====== MATERIAL FOR THIS EXERCISE ======

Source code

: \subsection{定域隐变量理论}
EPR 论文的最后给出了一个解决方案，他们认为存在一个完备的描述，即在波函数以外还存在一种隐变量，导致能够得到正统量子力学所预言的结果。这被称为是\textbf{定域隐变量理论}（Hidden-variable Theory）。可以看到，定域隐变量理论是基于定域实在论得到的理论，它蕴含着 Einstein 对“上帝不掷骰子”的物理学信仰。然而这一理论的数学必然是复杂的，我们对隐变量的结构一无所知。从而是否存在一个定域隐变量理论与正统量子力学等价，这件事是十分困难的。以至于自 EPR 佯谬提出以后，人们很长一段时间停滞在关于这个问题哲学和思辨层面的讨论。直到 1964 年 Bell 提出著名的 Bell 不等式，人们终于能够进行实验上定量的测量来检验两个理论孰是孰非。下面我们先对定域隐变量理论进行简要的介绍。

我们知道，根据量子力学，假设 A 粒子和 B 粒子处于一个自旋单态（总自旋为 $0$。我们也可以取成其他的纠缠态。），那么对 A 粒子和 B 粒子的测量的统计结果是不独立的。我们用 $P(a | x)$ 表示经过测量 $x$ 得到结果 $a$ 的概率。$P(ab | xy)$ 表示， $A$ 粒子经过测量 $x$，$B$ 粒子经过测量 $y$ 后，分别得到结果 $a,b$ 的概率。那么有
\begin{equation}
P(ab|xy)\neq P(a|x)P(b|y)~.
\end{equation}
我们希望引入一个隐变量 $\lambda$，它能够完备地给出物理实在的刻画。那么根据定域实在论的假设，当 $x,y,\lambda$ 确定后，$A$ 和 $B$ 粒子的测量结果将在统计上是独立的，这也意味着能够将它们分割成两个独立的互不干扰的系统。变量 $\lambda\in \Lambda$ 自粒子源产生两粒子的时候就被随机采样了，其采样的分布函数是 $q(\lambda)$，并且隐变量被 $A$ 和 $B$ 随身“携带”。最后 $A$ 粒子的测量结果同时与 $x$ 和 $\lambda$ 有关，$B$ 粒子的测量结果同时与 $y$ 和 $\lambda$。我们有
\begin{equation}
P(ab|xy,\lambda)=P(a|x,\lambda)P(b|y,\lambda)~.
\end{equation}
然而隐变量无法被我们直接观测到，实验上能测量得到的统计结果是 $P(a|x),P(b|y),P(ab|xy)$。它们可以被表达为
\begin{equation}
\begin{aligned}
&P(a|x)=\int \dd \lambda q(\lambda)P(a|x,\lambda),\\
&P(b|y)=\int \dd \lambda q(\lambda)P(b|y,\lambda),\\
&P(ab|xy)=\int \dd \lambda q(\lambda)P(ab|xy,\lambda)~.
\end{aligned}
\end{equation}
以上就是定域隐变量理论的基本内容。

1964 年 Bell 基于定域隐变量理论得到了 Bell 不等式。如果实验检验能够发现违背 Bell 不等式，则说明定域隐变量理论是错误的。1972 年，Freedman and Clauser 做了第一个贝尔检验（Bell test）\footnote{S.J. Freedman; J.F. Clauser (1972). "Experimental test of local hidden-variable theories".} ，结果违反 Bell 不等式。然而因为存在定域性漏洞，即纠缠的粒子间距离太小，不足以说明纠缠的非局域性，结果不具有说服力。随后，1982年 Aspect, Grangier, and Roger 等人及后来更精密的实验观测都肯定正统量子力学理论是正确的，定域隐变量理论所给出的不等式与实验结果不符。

======

* [PROBLEM DESCRIPTION] Retype all the data, keeping every character the same.

* [ANSWER BOX]
Source code

: \subsection{定域隐变量理论}
EPR 论文的最后给出了一个解决方案，他们认为存在一个完备的描述，即在波函数以外还存在一种隐变量，导致能够得到正统量子力学所预言的结果。这被称为是\textbf{定域隐变量理论}（Hidden-variable Theory）。可以看到，定域隐变量理论是基于定域实在论得到的理论，它蕴含着 Einstein 对“上帝不掷骰子”的物理学信仰。然而这一理论的数学必然是复杂的，我们对隐变量的结构一无所知。从而是否存在一个定域隐变量理论与正统量子力学等价，这件事是十分困难的。以至于自 EPR 佯谬提出以后，人们很长一段时间停滞在关于这个问题哲学和思辨层面的讨论。直到 1964 年 Bell 提出著名的 Bell 不等式，人们终于能够进行实验上定量的测量来检验两个理论孰是孰非。下面我们先对定域隐变量理论进行简要的介绍。

我们知道，根据量子力学，假设 A 粒子和 B 粒子处于一个自旋单态（总自旋为 $0$。我们也可以取成其他的纠缠态。），那么对 A 粒子和 B 粒子的测量的统计结果是不独立的。我们用 $P(a | x)$ 表示经过测量 $x$ 得到结果 $a$ 的概率。$P(ab | xy)$ 表示， $A$ 粒子经过测量 $x$，$B$ 粒子经过测量 $y$ 后，分别得到结果 $a,b$ 的概率。那么有
\begin{equation}
P(ab|xy)\neq P(a|x)P(b|y)~.
\end{equation}
我们希望引入一个隐变量 $\lambda$，它能够完备地给出物理实在的刻画。那么根据定域实在论的假设，当 $x,y,\lambda$ 确定后，$A$ 和 $B$ 粒子的测量结果将在统计上是独立的，这也意味着能够将它们分割成两个独立的互不干扰的系统。变量 $\lambda\in \Lambda$ 自粒子源产生两粒子的时候就被随机采样了，其采样的分布函数是 $q(\lambda)$，并且隐变量被 $A$ 和 $B$ 随身“携带”。最后 $A$ 粒子的测量结果同时与 $x$ 和 $\lambda$ 有关，$B$ 粒子的测量结果同时与 $y$ 和 $\lambda$。我们有
\begin{equation}
P(ab|xy,\lambda)=P(a|x,\lambda)P(b|y,\lambda)~.
\end{equation}
然而隐变量无法被我们直接观测到，实验上能测量得到的统计结果是 $P(a|x),P(b|y),P(ab|xy)$。它们可以被表达为
\begin{equation}
\begin{aligned}
&P(a|x)=\int \dd \lambda q(\lambda)P(a|x,\lambda),\\
&P(b|y)=\int \dd \lambda q(\lambda)P(b|y,\lambda),\\
&P(ab|xy)=\int \dd \lambda q(\lambda)P(ab|xy,\lambda)~.
\end{aligned}
\end{equation}
以上就是定域隐变量理论的基本内容。

1964 年 Bell 基于定域隐变量理论得到了 Bell 不等式。如果实验检验能够发现违背 Bell 不等式，则说明定域隐变量理论是错误的。1972 年，Freedman and Clauser 做了第一个贝尔检验（Bell test）\footnote{S.J. Freedman; J.F. Clauser (1972). "Experimental test of local hidden-variable theories".} ，结果违反 Bell 不等式。然而因为存在定域性漏洞，即纠缠的粒子间距离太小，不足以说明纠缠的非局域性，结果不具有说服力。随后，1982年 Aspect, Grangier, and Roger 等人及后来更精密的实验观测都肯定正统量子力学理论是正确的，定域隐变量理论所给出的不等式与实验结果不符。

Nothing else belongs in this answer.